> **What you should do**:
How many lines of these entries hold the string "SocketComponentHelper"? Reply with the number alone.

Excerpted records: Begin

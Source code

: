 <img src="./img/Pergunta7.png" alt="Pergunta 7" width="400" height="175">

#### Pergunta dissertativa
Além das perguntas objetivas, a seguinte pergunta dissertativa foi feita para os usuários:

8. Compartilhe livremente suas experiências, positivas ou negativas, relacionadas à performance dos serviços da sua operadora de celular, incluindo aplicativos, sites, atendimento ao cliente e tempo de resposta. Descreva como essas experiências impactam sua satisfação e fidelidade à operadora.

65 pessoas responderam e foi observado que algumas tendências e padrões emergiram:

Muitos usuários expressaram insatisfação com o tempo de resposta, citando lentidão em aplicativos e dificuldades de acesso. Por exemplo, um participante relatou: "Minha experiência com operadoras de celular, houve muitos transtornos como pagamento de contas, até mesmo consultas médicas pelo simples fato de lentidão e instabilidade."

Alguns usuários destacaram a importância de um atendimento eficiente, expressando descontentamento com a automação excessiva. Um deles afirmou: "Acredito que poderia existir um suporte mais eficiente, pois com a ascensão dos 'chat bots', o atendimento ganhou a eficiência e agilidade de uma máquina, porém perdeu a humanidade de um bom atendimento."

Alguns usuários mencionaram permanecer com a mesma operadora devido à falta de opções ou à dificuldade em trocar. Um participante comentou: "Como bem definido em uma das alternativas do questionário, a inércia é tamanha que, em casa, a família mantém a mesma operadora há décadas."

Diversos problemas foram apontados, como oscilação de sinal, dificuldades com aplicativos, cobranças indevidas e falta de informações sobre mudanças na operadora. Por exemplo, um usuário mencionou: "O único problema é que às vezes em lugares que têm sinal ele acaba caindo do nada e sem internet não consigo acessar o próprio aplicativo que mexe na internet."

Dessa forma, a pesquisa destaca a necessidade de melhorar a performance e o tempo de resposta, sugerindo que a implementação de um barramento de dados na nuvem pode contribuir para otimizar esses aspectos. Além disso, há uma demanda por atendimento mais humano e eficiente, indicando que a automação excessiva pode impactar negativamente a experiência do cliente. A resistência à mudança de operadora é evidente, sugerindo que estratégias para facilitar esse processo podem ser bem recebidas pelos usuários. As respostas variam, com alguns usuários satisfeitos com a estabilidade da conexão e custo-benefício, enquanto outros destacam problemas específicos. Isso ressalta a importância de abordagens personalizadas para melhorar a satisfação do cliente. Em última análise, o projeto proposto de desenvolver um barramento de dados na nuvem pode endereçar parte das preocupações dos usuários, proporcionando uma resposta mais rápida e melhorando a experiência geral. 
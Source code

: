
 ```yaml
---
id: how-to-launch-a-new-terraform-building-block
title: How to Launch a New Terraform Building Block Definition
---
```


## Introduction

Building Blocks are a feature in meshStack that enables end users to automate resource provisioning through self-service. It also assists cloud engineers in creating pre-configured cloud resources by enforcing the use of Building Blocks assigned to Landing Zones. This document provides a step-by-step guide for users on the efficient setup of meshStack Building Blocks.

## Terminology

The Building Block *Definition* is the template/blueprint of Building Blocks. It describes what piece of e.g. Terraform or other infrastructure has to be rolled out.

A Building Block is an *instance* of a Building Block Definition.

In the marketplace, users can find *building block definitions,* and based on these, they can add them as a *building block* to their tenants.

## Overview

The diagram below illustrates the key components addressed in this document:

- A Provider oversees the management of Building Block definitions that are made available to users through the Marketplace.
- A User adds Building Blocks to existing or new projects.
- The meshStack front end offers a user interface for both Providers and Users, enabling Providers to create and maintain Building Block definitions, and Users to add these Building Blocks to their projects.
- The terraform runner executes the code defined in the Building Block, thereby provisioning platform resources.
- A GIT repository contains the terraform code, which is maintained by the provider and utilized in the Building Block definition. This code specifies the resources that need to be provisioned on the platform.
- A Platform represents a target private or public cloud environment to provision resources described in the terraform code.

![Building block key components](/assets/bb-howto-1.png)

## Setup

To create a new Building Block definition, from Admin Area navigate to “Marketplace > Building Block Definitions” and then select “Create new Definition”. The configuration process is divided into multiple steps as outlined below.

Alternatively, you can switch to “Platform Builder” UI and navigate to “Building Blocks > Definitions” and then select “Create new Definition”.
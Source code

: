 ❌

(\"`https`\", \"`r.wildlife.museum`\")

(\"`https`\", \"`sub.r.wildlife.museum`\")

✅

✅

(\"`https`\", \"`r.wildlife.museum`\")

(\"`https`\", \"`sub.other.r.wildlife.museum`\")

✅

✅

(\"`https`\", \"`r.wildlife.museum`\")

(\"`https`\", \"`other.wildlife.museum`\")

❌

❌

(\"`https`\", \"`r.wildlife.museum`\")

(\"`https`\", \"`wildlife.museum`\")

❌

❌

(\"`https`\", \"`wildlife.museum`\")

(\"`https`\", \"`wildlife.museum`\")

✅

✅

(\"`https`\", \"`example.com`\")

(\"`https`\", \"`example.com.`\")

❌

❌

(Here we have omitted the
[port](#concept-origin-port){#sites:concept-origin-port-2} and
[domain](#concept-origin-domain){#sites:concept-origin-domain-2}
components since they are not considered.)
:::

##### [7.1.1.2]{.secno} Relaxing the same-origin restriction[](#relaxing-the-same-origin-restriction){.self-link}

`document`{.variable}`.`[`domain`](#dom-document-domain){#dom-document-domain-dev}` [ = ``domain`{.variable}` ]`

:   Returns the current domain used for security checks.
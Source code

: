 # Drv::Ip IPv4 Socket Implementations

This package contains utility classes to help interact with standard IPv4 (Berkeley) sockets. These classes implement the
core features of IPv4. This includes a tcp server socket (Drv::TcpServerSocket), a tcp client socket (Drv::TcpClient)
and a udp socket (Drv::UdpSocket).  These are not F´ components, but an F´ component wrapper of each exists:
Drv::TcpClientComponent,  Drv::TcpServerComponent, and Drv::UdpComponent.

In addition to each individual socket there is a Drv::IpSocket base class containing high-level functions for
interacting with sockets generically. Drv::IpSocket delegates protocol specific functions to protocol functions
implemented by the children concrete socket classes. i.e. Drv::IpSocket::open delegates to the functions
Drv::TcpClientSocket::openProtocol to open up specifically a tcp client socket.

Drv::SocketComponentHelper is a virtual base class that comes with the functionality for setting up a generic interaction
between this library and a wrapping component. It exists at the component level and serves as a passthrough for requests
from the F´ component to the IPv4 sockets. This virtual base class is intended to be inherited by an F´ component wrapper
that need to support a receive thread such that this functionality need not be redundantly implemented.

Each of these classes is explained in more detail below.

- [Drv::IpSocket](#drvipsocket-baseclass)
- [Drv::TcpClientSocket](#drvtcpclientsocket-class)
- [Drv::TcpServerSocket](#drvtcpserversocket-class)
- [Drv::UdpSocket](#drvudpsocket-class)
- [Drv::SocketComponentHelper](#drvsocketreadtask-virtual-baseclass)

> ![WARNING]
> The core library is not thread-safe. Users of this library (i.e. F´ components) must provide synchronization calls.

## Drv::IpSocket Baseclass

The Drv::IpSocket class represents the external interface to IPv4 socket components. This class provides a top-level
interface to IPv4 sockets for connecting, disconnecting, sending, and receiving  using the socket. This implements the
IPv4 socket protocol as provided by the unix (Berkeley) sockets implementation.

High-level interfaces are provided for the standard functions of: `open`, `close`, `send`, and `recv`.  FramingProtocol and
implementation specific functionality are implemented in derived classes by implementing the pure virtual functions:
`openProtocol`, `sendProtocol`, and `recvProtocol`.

Excerpted records: End

> **Response to the task**:
2